__INSTRUCTIONS FOR THE TASK__:
Extract all lines that hold "sqrt" from the records below.
━━━━━━━━
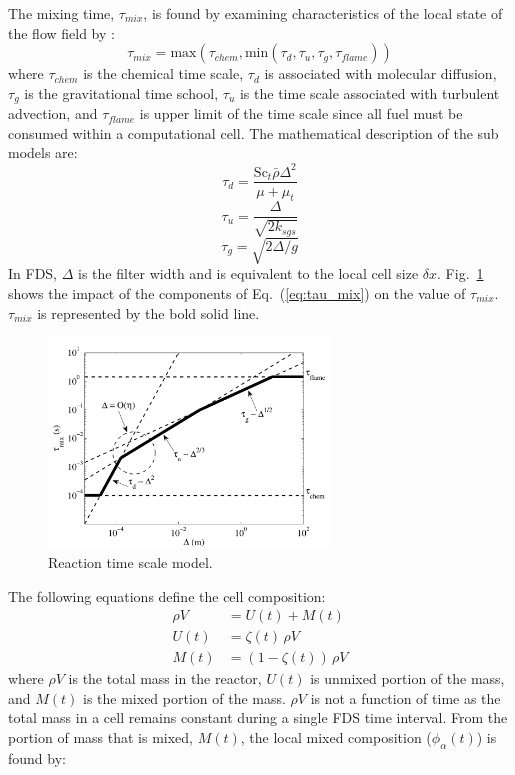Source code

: The mixing time, $\tau_{mix}$, is found by examining characteristics of the local state of the flow field by \cite{McDermott:2011}:
\begin{equation}\label{eq:tau_mix}
\tau_{mix}=\mbox{max}(\tau_{chem},\mbox{min}(\tau_{d},\tau_{u},\tau_{g},\tau_{flame}))
\end{equation}
where $\tau_{chem}$ is the chemical time scale, $\tau_{d}$ is associated with molecular diffusion, $\tau_{g}$ is the gravitational time school, $\tau_{u}$ is the time scale associated with turbulent advection, and $\tau_{flame}$ is upper limit of the time scale since all fuel must be consumed within a computational cell. The mathematical description of the sub models are:
\begin{equation}\label{eq:tau_d}
\tau_{d}=\frac{\mbox{Sc}_{t}\bar{\rho}\Delta^2}{\mu+\mu_{t}}
\end{equation}
\begin{equation}\label{eq:tau_u}
\tau_{u}=\frac{\Delta}{\sqrt{2k_{sgs}}}
\end{equation}
\begin{equation}\label{eq:tau_g}
\tau_{g}=\sqrt{2\Delta/g}
\end{equation}
In FDS, $\Delta$ is the filter width and is equivalent to the local cell size $\delta x$. Fig.~\ref{fig:reac_time_scale} shows the impact of the components of Eq.~(\ref{eq:tau_mix}) on the value of $\tau_{mix}$. $\tau_{mix}$ is represented by the bold solid line.

\begin{figure}[h!]
\begin{center}
\includegraphics[height=2.2in]{FIGURES/reaction_time_scale}
\caption{\label{fig:reac_time_scale} Reaction time scale model.}
\end{center}
\end{figure}

The following equations define the cell composition:
\begin{eqnarray}\label{eq:mixunmix}
\rho V &= U(t) + M(t) \\
U(t) &= \zeta(t)\,\rho V \\
M(t) &= (1-\zeta(t))\,\rho V
\end{eqnarray} 
where $\rho V$ is the total mass in the reactor, $U(t)$ is unmixed portion of the mass, and $M(t)$ is the mixed portion of the mass. $\rho V$ is not a function of time as the total mass in a cell remains constant during a single FDS time interval. From the portion of mass that is mixed, $M(t)$, the local mixed composition ($\phi_{\alpha}(t)$) is found by:

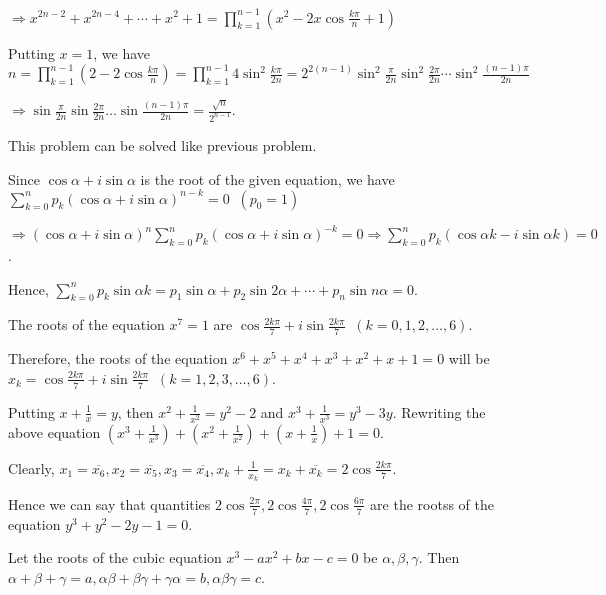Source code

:   $\Rightarrow x^{2n - 2} + x^{2n - 4} + \cdots + x^2 + 1 = \displaystyle\prod_{k = 1}^{n - 1}\left(x^2 -
  2x\cos\frac{k\pi}{n} + 1\right)$

  Putting $x = 1$, we have $n = \displaystyle\prod_{k = 1}^{n - 1}\left(2 - 2\cos\frac{k\pi}{n}\right) = \prod_{k=1}^{n
  - 1}4\sin^2\frac{k\pi}{2n} = 2^{2(n - 1)}\sin^2\frac{\pi}{2n}\sin^2\frac{2\pi}{2n}\cdots\sin^2\frac{(n -
    1)\pi}{2n}$

  $\Rightarrow \sin\frac{\pi}{2n}\sin\frac{2\pi}{2n}\ldots \sin\frac{(n - 1)\pi}{2n} = \frac{\sqrt{n}}{2^{n
      - 1}}$.
\item This problem can be solved like previous problem.
\item Since $\cos\alpha + i\sin\alpha$ is the root of the given equation, we have $\displaystyle\sum_{k =
  0}^np_k(\cos\alpha + i\sin\alpha)^{n - k} = 0\;\;(p_0 = 1)$

  $\Rightarrow \displaystyle(\cos\alpha + i\sin\alpha)^n\sum_{k=0}^np_k(\cos\alpha + i\sin\alpha)^{-k} = 0 \Rightarrow
  \sum_{k= 0}^np_k(\cos\alpha k - i\sin\alpha k) = 0$.

  Hence, $\displaystyle\sum_{k= 0}^np_k\sin\alpha k = p_1\sin\alpha + p_2\sin2\alpha + \cdots + p_n\sin
  n\alpha = 0$.
\item The roots of the equation $x^7 = 1$ are $\cos\frac{2k\pi}{7} + i\sin\frac{2k\pi}{7}\;\;(k = 0, 1, 2,
  \ldots, 6)$.

  Therefore, the roots of the equation $x^6 + x^5 + x^4 + x^3 + x^2 + x + 1 = 0$ will be $x_k =
  \cos\frac{2k\pi}{7} + i\sin\frac{2k\pi}{7}\;\;(k = 1, 2, 3, \ldots, 6)$.

  Putting $x + \frac{1}{x} = y$, then $x^2 + \frac{1}{x^2} = y^2 - 2$ and $x^3 + \frac{1}{x^3} = y^3 -
  3y$. Rewriting the above equation $\left(x^3 + \frac{1}{x^3}\right) + \left(x^2 + \frac{1}{x^2}\right) +
  \left(x + \frac{1}{x}\right) + 1 = 0$.

  Clearly, $x_1 = \overline{x_6}, x_2 = \overline{x_5}, x_3 = \overline{x_4}, x_k + \frac{1}{x_k} = x_k +
  \overline{x_k} = 2\cos\frac{2k\pi}{7}$.

  Hence we can say that quantities $2\cos\frac{2\pi}{7},
  2\cos\frac{4\pi}{7}, 2\cos\frac{6\pi}{7}$ are the rootss of the equation $y^3 + y^2 - 2y - 1 = 0$.

  Let the roots of the cubic equation $x^3 - ax^2 + bx - c = 0$ be $\alpha, \beta, \gamma$. Then $\alpha +
  \beta + \gamma = a, \alpha\beta + \beta\gamma + \gamma\alpha = b, \alpha\beta\gamma = c$.

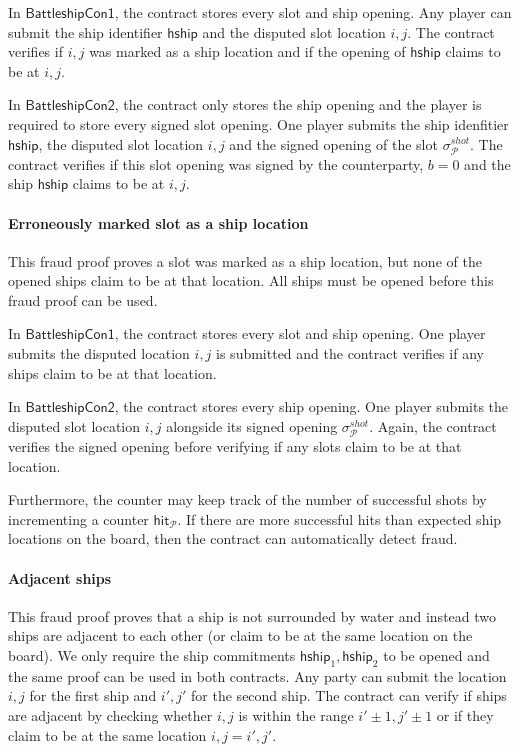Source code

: \documentclass{llncs}
\newcommand{\hship}{\mathsf{hship}}
\newcommand{\participant}{\mathcal{P}}
\begin{document}
In $\mathsf{BattleshipCon1}$, the contract stores every slot and ship opening. 
Any player can submit the ship identifier $\hship$ and the disputed slot location $i,j$.
The contract verifies if $i,j$ was marked as a ship location and if the opening of $\hship$ claims to be at $i,j$. 

In $\mathsf{BattleshipCon2}$, the contract only stores the ship opening and the player is required to store every signed slot opening. 
One player submits the ship idenfitier $\hship$, the disputed slot location $i,j$ and the signed opening of the slot $\sigma^{shot}_{\participant}$. 
The contract verifies if this slot opening was signed by the counterparty,  $b = 0$ and the ship $\hship$ claims to be at $i,j$.   

\paragraph{Erroneously marked  slot as a ship location} 
This fraud proof proves a slot was marked as a ship location, but none of the opened ships claim to be at that location.
All ships must be opened before this fraud proof can be used. 

In $\mathsf{BattleshipCon1}$, the contract stores every slot and ship opening. 
One player submits the disputed location $i,j$ is submitted and the contract verifies if any ships claim to be at that location. 

In $\mathsf{BattleshipCon2}$, the contract stores every ship opening.
One player submits the disputed slot location $i,j$ alongside its signed opening $\sigma^{shot}_{\participant}$. 
Again, the contract verifies the signed opening before verifying if any slots claim to be at that location. 

Furthermore, the counter may keep track of the number of successful shots by incrementing a counter $\mathsf{hit}_{\participant}$. 
If there are more successful hits than expected ship locations on the board, then the contract can automatically detect fraud. 

\paragraph{Adjacent ships} 
This fraud proof proves that a ship is not surrounded by water and instead two ships are adjacent to each other (or claim to be at the same location on the board). 
We only require the ship commitments $\hship_{1},\hship_{2}$ to be opened and the same proof can be used in both contracts. 
Any party can submit the location $i,j$ for the first ship and $i',j'$ for the second ship.  
The contract can verify if ships are adjacent by checking whether $i,j$ is within the range $i'\pm1, j'\pm1$ or if they claim to be at the same location $i,j = i',j'$.
\end{document}
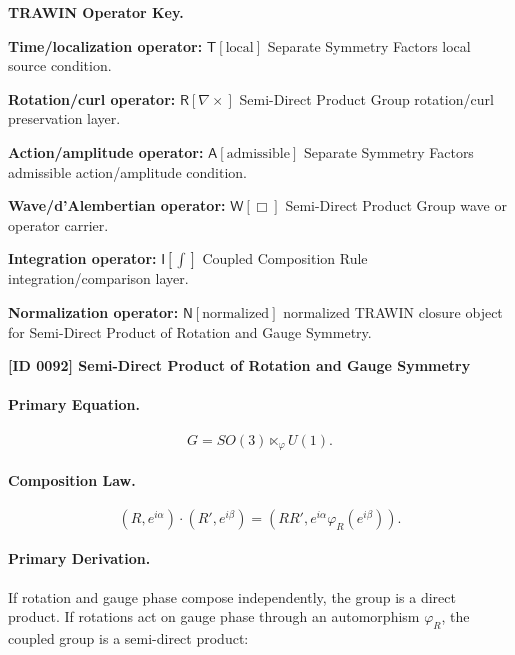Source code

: \par\vspace{0.45\baselineskip}
\noindent\begin{minipage}[t]{\linewidth}
\begingroup
\small
\raggedright
\textbf{TRAWIN Operator Key.}\par
\noindent\textbf{Time/localization operator:} $\mathsf{T}\!\left[\mathrm{local}\right]$ Separate Symmetry Factors local source condition.\par
\noindent\textbf{Rotation/curl operator:} $\mathsf{R}\!\left[\nabla\times\right]$ Semi-Direct Product Group rotation/curl preservation layer.\par
\noindent\textbf{Action/amplitude operator:} $\mathsf{A}\!\left[\mathrm{admissible}\right]$ Separate Symmetry Factors admissible action/amplitude condition.\par
\noindent\textbf{Wave/d'Alembertian operator:} $\mathsf{W}\!\left[\Box\right]$ Semi-Direct Product Group wave or operator carrier.\par
\noindent\textbf{Integration operator:} $\mathsf{I}\!\left[\int\right]$ Coupled Composition Rule integration/comparison layer.\par
\noindent\textbf{Normalization operator:} $\mathsf{N}\!\left[\mathrm{normalized}\right]$ normalized TRAWIN closure object for Semi-Direct Product of Rotation and Gauge Symmetry.\par
\endgroup
\end{minipage}

\clearpage
\noindent\textbf{[ID 0092] Semi-Direct Product of Rotation and Gauge Symmetry}\par
\vspace{0.35em}
\paragraph{Primary Equation.}
\begin{equation}
G=SO(3)\ltimes_{\varphi} U(1).
\end{equation}

\paragraph{Composition Law.}
\begin{equation}
(R,e^{i\alpha})\cdot(R',e^{i\beta})
=
\left(
RR',
e^{i\alpha}\varphi_R(e^{i\beta})
\right).
\end{equation}

\paragraph{Primary Derivation.}
If rotation and gauge phase compose independently, the group is a direct product.  
If rotations act on gauge phase through an automorphism $\varphi_R$, the coupled group is a semi-direct product:

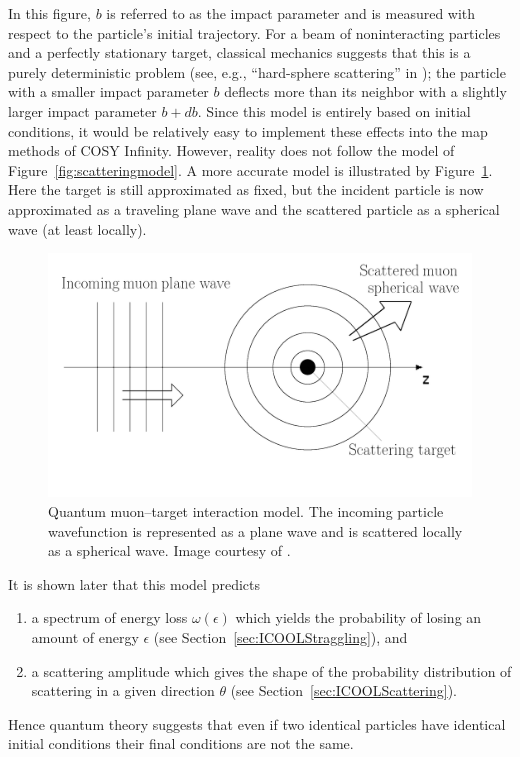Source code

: In this figure, $b$ is referred to as the impact parameter and is measured with respect to the particle's initial trajectory. For a beam of noninteracting particles and a perfectly stationary target, classical mechanics suggests that this is a purely deterministic problem (see, e.g., ``hard-sphere scattering'' in \cite{griffithsqm}); the particle with a smaller impact parameter $b$ deflects more than its neighbor with a slightly larger impact parameter $b+db$. Since this model is entirely based on initial conditions, it would be relatively easy to implement these effects into the map methods of COSY Infinity. However, reality does not follow the model of Figure~\ref{fig:scatteringmodel}. A more accurate model is illustrated by Figure~\ref{fig:scatteringmodel2}. Here the target is still approximated as fixed, but the incident particle is now approximated as a traveling plane wave and the scattered particle as a spherical wave (at least locally).
\begin{figure}
  \centering
    \includegraphics[width=\textwidth]{Figures/scattering_model_2} 
  \caption[Quantum muon--target interaction model.]{Quantum muon--target interaction model. The incoming particle wavefunction is represented as a plane wave and is scattered locally as a spherical wave. Image courtesy of \cite{griffithsqm}.}
  \label{fig:scatteringmodel2}
\end{figure}
It is shown later that this model predicts 
\begin{enumerate}
\item a spectrum of energy loss $\omega(\epsilon)$ which yields the probability of losing an amount of energy $\epsilon$ (see Section~\ref{sec:ICOOLStraggling}), and
\item a scattering amplitude which gives the shape of the probability distribution of scattering in a given direction $\theta$ (see Section~\ref{sec:ICOOLScattering}).
\end{enumerate}
Hence quantum theory suggests that even if two identical particles have identical initial conditions their final conditions are not the same.

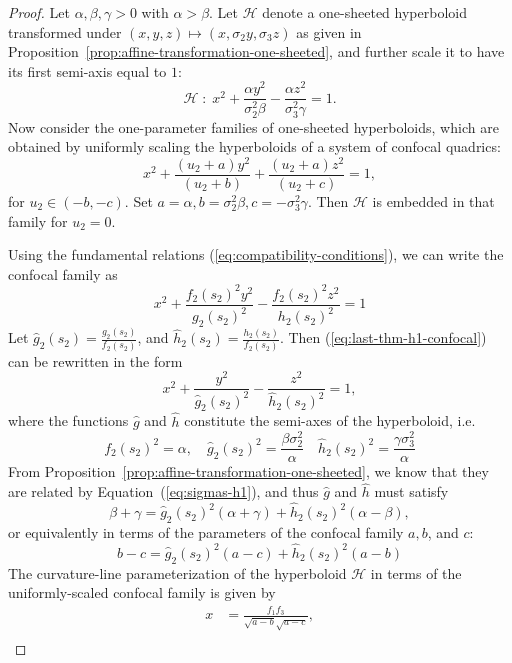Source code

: \documentclass[10pt, a4paper]{article}
\theoremstyle{BoldTopSpacing}
\theoremstyle{BoldTopSpacing}
\theoremstyle{BoldTopSpacing}
\theoremstyle{BoldTopBottomSpacing}
\theoremstyle{BoldTopSpacing}
\theoremstyle{BoldTopBottomSpacing}
\theoremstyle{remark}
\begin{document}
\begin{proof}
    Let $\alpha, \beta, \gamma > 0$ with $\alpha > \beta$. Let $\mathcal{H}$ denote a one-sheeted hyperboloid transformed under ${(x, y, z) \mapsto (x, \sigma_2 y, \sigma_3 z)}$ as given in Proposition~\ref{prop:affine-transformation-one-sheeted}, and further scale it to have its first semi-axis equal to $1$:
\[
\mathcal{H} \; : \; x^2 + \frac{\alpha y^2}{\sigma_{2}^2 \beta} - \frac{\alpha z^2}{\sigma_{3}^2 \gamma} = 1.
\]
Now consider the one-parameter families of one-sheeted hyperboloids, which are obtained by uniformly scaling the hyperboloids of a system of confocal quadrics:
\[
x^2 + \frac{(u_{2} + a)y^2}{(u_{2} + b)} + \frac{(u_{2} + a)z^2}{(u_{2} + c)} = 1,
\]
for $u_{2} \in (-b, -c)$. Set $a = \alpha, b = \sigma_{2}^2 \beta, c = -\sigma_{3}^2 \gamma$. Then $\mathcal{H}$ is embedded in that family for $u_{2} = 0$. \par
Using the fundamental relations (\ref{eq:compatibility-conditions}), we can write the confocal family as
\begin{equation}
\label{eq:last-thm-h1-confocal}
x^2 + \frac{f_{2}(s_{2})^2 y^2}{g_{2}(s_{2})^2} - \frac{f_{2}(s_{2})^2 z^2}{h_{2}(s_{2})^2} = 1
\end{equation}
Let $\hat{g}_{2}(s_{2}) = \frac{g_{2}(s_{2})}{f_{2}(s_{2})}$, and $\hat{h}_{2}(s_{2}) = \frac{h_{2}(s_{2})}{f_{2}(s_{2})}$. Then (\ref{eq:last-thm-h1-confocal}) can be rewritten in the form
\[
x^2 + \frac{y^2}{\hat{g}_{2}(s_{2})^2} -  \frac{z^2}{\hat{h}_{2}(s_{2})^2} = 1,
\]
where the functions $\hat{g}$ and $\hat{h}$ constitute the semi-axes of the hyperboloid, i.e.
\[
f_{2}(s_{2})^2 = \alpha, \quad \hat{g}_{2}(s_{2})^2 = \frac{\beta \sigma_{2}^2}{\alpha} \quad \hat{h}_{2}(s_{2})^2 = \frac{\gamma \sigma_{3} ^2}{\alpha}
\]
From Proposition~\ref{prop:affine-transformation-one-sheeted}, we know that they are related by Equation~(\ref{eq:sigmas-h1}), and thus $\hat{g}$ and $\hat{h}$ must satisfy
\[
\beta + \gamma = \hat{g}_{2}(s_{2})^2(\alpha + \gamma) + \hat{h}_{2}(s_{2})^2(\alpha - \beta),
\]
or equivalently in terms of the parameters of the confocal family $a, b$, and $c$:
\[
    b - c = \hat{g}_{2}(s_{2})^2(a - c) + \hat{h}_{2}(s_{2})^2(a - b)
\]
The curvature-line parameterization of the hyperboloid $\mathcal{H}$ in terms of the uniformly-scaled confocal family is given by
\begin{equation}
\begin{aligned}
\label{eq:confocal-h1-parameterization}
    x &= \frac{f_1 f_3}{\sqrt{a-b}\sqrt{a-c}}, \\

\end{aligned}
\end{equation}
\end{proof}
\end{document}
━━━━━━━━
__EXERCISE RESPONSE__:
\tau_{u}=\frac{\Delta}{\sqrt{2k_{sgs}}}
\tau_{g}=\sqrt{2\Delta/g}
  $\Rightarrow \sin\frac{\pi}{2n}\sin\frac{2\pi}{2n}\ldots \sin\frac{(n - 1)\pi}{2n} = \frac{\sqrt{n}}{2^{n
    x &= \frac{f_1 f_3}{\sqrt{a-b}\sqrt{a-c}}, \\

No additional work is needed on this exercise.